Stored data entries:
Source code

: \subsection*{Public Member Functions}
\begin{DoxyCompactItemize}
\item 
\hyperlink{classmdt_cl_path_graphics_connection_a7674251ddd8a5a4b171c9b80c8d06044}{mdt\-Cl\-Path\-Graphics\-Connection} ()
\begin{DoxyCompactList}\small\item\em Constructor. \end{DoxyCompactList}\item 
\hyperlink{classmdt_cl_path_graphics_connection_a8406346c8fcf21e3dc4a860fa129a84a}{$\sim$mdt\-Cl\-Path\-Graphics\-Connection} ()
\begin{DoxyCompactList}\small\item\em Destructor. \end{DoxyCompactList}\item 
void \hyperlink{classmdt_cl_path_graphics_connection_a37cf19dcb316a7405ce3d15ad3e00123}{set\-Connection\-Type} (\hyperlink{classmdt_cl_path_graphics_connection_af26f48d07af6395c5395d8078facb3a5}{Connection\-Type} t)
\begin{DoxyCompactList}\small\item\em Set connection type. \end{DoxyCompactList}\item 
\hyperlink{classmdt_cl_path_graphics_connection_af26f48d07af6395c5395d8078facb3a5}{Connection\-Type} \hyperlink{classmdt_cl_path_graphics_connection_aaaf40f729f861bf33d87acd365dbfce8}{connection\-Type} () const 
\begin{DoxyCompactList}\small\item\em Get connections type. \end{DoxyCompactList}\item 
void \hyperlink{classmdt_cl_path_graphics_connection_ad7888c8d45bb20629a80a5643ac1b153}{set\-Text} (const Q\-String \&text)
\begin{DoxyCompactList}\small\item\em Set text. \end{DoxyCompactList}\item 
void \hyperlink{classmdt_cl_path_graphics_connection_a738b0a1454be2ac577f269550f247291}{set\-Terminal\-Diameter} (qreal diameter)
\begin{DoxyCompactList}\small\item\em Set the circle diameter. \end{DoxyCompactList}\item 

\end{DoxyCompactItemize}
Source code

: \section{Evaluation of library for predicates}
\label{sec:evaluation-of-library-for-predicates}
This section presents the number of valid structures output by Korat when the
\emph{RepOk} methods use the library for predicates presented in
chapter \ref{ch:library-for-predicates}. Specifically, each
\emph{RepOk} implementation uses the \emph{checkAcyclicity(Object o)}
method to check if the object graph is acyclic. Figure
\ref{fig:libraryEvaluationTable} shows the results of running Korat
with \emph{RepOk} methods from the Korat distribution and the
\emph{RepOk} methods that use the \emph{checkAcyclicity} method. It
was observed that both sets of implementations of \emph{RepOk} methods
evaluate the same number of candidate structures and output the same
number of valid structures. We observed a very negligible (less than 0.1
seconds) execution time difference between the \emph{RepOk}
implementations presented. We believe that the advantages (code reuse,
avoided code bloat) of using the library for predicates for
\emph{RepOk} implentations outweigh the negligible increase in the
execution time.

Try it: Find the word "DoxyCompactList" in the entries and show each line where it is found.

Your response:
\begin{DoxyCompactList}\small\item\em Constructor. \end{DoxyCompactList}\item 
\begin{DoxyCompactList}\small\item\em Destructor. \end{DoxyCompactList}\item 
\begin{DoxyCompactList}\small\item\em Set connection type. \end{DoxyCompactList}\item 
\begin{DoxyCompactList}\small\item\em Get connections type. \end{DoxyCompactList}\item 
\begin{DoxyCompactList}\small\item\em Set text. \end{DoxyCompactList}\item 
\begin{DoxyCompactList}\small\item\em Set the circle diameter. \end{DoxyCompactList}\item 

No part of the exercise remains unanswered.